● What is required: Every record below must be returned exactly as it was received.

● Input records:
________

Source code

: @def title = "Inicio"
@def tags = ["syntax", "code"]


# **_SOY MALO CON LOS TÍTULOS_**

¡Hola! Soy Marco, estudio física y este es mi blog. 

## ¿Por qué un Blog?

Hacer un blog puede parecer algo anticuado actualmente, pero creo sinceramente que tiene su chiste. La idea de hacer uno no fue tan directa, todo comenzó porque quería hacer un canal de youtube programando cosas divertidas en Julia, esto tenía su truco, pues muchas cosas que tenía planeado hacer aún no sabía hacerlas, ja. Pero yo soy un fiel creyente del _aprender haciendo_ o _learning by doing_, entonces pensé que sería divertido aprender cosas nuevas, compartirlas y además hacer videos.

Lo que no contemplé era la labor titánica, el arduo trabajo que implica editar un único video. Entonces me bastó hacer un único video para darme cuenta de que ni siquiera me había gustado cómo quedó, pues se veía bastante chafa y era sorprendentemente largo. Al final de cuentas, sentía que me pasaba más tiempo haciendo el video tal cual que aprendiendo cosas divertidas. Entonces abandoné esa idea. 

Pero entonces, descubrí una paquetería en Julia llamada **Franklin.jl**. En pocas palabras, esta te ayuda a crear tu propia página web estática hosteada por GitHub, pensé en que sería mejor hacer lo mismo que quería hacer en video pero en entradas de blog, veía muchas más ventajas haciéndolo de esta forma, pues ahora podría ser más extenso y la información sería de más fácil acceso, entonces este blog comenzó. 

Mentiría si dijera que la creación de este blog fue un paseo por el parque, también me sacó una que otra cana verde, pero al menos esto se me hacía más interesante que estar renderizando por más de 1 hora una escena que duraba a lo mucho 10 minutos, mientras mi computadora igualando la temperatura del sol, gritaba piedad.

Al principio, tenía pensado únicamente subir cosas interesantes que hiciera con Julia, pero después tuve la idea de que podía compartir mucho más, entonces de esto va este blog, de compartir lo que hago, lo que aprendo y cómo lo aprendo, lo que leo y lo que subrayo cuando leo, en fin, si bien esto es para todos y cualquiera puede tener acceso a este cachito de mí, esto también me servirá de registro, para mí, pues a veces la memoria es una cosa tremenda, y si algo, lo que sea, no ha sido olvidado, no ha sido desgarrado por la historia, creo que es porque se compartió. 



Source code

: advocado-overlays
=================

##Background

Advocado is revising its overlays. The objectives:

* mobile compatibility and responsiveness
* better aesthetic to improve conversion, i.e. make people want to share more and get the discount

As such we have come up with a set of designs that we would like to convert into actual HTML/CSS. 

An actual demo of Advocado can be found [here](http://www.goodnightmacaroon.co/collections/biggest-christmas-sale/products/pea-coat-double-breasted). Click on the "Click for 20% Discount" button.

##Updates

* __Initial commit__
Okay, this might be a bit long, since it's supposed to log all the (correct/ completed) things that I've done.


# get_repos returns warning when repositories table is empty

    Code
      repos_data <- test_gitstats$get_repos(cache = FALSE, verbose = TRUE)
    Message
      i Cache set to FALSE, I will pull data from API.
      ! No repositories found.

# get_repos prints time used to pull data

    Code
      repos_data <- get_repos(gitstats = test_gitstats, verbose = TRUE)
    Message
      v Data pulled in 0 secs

________

● Exercise output:
Source code

: @def title = "Inicio"
@def tags = ["syntax", "code"]


# **_SOY MALO CON LOS TÍTULOS_**

¡Hola! Soy Marco, estudio física y este es mi blog. 

## ¿Por qué un Blog?

Hacer un blog puede parecer algo anticuado actualmente, pero creo sinceramente que tiene su chiste. La idea de hacer uno no fue tan directa, todo comenzó porque quería hacer un canal de youtube programando cosas divertidas en Julia, esto tenía su truco, pues muchas cosas que tenía planeado hacer aún no sabía hacerlas, ja. Pero yo soy un fiel creyente del _aprender haciendo_ o _learning by doing_, entonces pensé que sería divertido aprender cosas nuevas, compartirlas y además hacer videos.

Lo que no contemplé era la labor titánica, el arduo trabajo que implica editar un único video. Entonces me bastó hacer un único video para darme cuenta de que ni siquiera me había gustado cómo quedó, pues se veía bastante chafa y era sorprendentemente largo. Al final de cuentas, sentía que me pasaba más tiempo haciendo el video tal cual que aprendiendo cosas divertidas. Entonces abandoné esa idea. 

Pero entonces, descubrí una paquetería en Julia llamada **Franklin.jl**. En pocas palabras, esta te ayuda a crear tu propia página web estática hosteada por GitHub, pensé en que sería mejor hacer lo mismo que quería hacer en video pero en entradas de blog, veía muchas más ventajas haciéndolo de esta forma, pues ahora podría ser más extenso y la información sería de más fácil acceso, entonces este blog comenzó. 

Mentiría si dijera que la creación de este blog fue un paseo por el parque, también me sacó una que otra cana verde, pero al menos esto se me hacía más interesante que estar renderizando por más de 1 hora una escena que duraba a lo mucho 10 minutos, mientras mi computadora igualando la temperatura del sol, gritaba piedad.

Al principio, tenía pensado únicamente subir cosas interesantes que hiciera con Julia, pero después tuve la idea de que podía compartir mucho más, entonces de esto va este blog, de compartir lo que hago, lo que aprendo y cómo lo aprendo, lo que leo y lo que subrayo cuando leo, en fin, si bien esto es para todos y cualquiera puede tener acceso a este cachito de mí, esto también me servirá de registro, para mí, pues a veces la memoria es una cosa tremenda, y si algo, lo que sea, no ha sido olvidado, no ha sido desgarrado por la historia, creo que es porque se compartió. 



Source code

: advocado-overlays
=================

##Background

Advocado is revising its overlays. The objectives:

* mobile compatibility and responsiveness
* better aesthetic to improve conversion, i.e. make people want to share more and get the discount

As such we have come up with a set of designs that we would like to convert into actual HTML/CSS. 

An actual demo of Advocado can be found [here](http://www.goodnightmacaroon.co/collections/biggest-christmas-sale/products/pea-coat-double-breasted). Click on the "Click for 20% Discount" button.

##Updates

* __Initial commit__
Okay, this might be a bit long, since it's supposed to log all the (correct/ completed) things that I've done.


# get_repos returns warning when repositories table is empty

    Code
      repos_data <- test_gitstats$get_repos(cache = FALSE, verbose = TRUE)
    Message
      i Cache set to FALSE, I will pull data from API.
      ! No repositories found.

# get_repos prints time used to pull data

    Code
      repos_data <- get_repos(gitstats = test_gitstats, verbose = TRUE)
    Message
      v Data pulled in 0 secs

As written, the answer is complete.